*TASK INSTRUCTIONS*.
The lines of the records that include "textcreationpartnership" should all be copied.

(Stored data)
+++

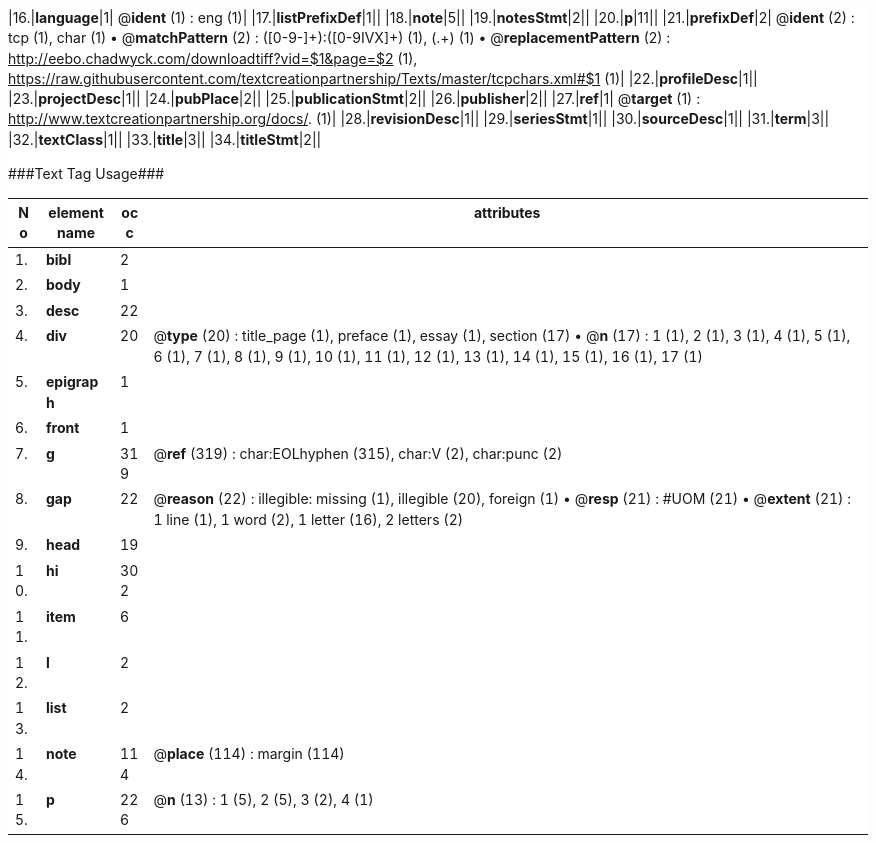 |16.|__language__|1| @__ident__ (1) : eng (1)|
|17.|__listPrefixDef__|1||
|18.|__note__|5||
|19.|__notesStmt__|2||
|20.|__p__|11||
|21.|__prefixDef__|2| @__ident__ (2) : tcp (1), char (1)  •  @__matchPattern__ (2) : ([0-9\-]+):([0-9IVX]+) (1), (.+) (1)  •  @__replacementPattern__ (2) : http://eebo.chadwyck.com/downloadtiff?vid=$1&page=$2 (1), https://raw.githubusercontent.com/textcreationpartnership/Texts/master/tcpchars.xml#$1 (1)|
|22.|__profileDesc__|1||
|23.|__projectDesc__|1||
|24.|__pubPlace__|2||
|25.|__publicationStmt__|2||
|26.|__publisher__|2||
|27.|__ref__|1| @__target__ (1) : http://www.textcreationpartnership.org/docs/. (1)|
|28.|__revisionDesc__|1||
|29.|__seriesStmt__|1||
|30.|__sourceDesc__|1||
|31.|__term__|3||
|32.|__textClass__|1||
|33.|__title__|3||
|34.|__titleStmt__|2||


###Text Tag Usage###

|No|element name|occ|attributes|
|---|---|---|---|
|1.|__bibl__|2||
|2.|__body__|1||
|3.|__desc__|22||
|4.|__div__|20| @__type__ (20) : title_page (1), preface (1), essay (1), section (17)  •  @__n__ (17) : 1 (1), 2 (1), 3 (1), 4 (1), 5 (1), 6 (1), 7 (1), 8 (1), 9 (1), 10 (1), 11 (1), 12 (1), 13 (1), 14 (1), 15 (1), 16 (1), 17 (1)|
|5.|__epigraph__|1||
|6.|__front__|1||
|7.|__g__|319| @__ref__ (319) : char:EOLhyphen (315), char:V (2), char:punc (2)|
|8.|__gap__|22| @__reason__ (22) : illegible: missing (1), illegible (20), foreign (1)  •  @__resp__ (21) : #UOM (21)  •  @__extent__ (21) : 1 line (1), 1 word (2), 1 letter (16), 2 letters (2)|
|9.|__head__|19||
|10.|__hi__|302||
|11.|__item__|6||
|12.|__l__|2||
|13.|__list__|2||
|14.|__note__|114| @__place__ (114) : margin (114)|
|15.|__p__|226| @__n__ (13) : 1 (5), 2 (5), 3 (2), 4 (1)|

+++

*SOLUTION TO THIS TASK*.
|21.|__prefixDef__|2| @__ident__ (2) : tcp (1), char (1)  •  @__matchPattern__ (2) : ([0-9\-]+):([0-9IVX]+) (1), (.+) (1)  •  @__replacementPattern__ (2) : http://eebo.chadwyck.com/downloadtiff?vid=$1&page=$2 (1), https://raw.githubusercontent.com/textcreationpartnership/Texts/master/tcpchars.xml#$1 (1)|
|27.|__ref__|1| @__target__ (1) : http://www.textcreationpartnership.org/docs/. (1)|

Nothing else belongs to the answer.